____ Input data
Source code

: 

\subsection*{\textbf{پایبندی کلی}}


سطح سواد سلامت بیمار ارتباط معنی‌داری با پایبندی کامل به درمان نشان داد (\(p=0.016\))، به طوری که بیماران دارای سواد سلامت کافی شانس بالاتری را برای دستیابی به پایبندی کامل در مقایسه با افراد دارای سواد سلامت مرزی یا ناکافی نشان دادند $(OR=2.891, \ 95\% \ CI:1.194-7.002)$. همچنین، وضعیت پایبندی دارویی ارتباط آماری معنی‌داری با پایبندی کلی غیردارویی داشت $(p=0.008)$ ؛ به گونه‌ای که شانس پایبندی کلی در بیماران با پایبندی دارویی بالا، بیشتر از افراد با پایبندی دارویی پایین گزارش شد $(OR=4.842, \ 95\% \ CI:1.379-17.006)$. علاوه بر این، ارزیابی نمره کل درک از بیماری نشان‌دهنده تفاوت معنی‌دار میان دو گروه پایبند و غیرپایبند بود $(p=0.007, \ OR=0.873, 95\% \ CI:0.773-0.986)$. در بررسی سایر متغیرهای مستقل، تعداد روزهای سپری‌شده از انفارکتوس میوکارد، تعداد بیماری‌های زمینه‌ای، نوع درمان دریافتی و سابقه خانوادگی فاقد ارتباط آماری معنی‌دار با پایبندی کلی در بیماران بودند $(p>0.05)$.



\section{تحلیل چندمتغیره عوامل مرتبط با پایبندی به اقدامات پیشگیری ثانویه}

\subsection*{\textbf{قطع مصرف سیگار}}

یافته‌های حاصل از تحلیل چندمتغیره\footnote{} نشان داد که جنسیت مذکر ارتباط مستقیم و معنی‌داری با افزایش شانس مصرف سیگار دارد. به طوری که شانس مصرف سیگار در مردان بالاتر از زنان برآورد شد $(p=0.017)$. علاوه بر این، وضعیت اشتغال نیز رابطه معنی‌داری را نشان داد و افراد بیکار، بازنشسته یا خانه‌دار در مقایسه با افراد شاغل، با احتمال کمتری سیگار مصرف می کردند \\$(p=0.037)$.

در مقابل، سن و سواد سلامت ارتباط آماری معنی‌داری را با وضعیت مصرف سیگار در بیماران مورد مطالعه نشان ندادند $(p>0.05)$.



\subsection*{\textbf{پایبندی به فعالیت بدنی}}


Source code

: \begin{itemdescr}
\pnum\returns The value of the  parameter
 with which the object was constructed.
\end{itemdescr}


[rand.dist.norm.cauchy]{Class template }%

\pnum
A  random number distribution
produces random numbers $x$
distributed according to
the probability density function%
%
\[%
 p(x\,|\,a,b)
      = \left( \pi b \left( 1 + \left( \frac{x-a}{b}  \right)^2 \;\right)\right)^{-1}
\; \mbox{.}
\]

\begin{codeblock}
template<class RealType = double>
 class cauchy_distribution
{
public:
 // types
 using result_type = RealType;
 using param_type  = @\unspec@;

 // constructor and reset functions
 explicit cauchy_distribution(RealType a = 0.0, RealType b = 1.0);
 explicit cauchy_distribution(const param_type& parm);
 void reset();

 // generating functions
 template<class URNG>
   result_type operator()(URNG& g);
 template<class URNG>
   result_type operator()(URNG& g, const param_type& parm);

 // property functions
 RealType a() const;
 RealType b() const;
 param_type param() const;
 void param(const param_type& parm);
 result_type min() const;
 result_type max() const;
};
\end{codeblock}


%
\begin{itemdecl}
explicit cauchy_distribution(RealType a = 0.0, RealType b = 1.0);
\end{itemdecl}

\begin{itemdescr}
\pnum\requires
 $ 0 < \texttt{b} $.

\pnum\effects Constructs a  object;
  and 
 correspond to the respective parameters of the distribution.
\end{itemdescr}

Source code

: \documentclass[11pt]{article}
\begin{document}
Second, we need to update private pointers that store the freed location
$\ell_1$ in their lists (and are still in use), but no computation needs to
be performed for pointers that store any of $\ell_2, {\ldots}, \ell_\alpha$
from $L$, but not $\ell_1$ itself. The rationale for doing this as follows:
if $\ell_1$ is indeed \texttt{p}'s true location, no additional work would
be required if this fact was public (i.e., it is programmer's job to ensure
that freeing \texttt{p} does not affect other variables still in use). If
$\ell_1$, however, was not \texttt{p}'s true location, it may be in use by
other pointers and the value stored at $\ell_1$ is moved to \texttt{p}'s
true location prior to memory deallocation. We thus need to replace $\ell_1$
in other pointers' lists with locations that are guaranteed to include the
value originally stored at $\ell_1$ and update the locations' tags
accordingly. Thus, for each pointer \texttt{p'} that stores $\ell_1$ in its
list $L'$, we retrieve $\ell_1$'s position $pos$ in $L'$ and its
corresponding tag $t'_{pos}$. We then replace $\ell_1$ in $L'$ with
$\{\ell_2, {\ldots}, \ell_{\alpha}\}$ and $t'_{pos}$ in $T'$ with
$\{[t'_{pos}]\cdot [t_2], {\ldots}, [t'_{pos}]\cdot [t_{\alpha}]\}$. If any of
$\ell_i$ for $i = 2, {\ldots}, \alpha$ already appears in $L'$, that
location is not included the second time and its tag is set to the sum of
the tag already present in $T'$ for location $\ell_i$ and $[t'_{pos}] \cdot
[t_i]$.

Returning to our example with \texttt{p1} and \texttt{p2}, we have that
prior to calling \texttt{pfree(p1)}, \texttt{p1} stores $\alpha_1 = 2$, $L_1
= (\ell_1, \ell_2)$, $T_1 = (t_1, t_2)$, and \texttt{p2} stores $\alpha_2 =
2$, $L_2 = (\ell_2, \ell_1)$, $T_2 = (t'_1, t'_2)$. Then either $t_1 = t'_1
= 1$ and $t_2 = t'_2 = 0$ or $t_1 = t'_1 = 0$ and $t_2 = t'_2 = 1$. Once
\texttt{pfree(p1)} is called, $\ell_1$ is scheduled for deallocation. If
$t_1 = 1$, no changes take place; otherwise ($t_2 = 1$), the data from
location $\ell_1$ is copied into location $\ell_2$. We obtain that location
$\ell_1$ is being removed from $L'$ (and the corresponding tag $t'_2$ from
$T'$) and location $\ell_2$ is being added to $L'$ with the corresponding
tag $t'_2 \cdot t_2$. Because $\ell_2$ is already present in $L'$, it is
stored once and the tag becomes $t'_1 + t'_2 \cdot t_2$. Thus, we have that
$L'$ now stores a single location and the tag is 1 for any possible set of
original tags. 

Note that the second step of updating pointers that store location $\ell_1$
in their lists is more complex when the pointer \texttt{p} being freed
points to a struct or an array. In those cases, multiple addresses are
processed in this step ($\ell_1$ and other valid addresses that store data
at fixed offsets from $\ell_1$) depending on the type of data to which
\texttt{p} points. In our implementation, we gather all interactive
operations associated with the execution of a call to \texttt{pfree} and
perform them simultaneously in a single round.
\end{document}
________
■ **Your task**
In the entries above, find each line containing the string "which" and copy it.

■ **Response**
 with which the object was constructed.
at fixed offsets from $\ell_1$) depending on the type of data to which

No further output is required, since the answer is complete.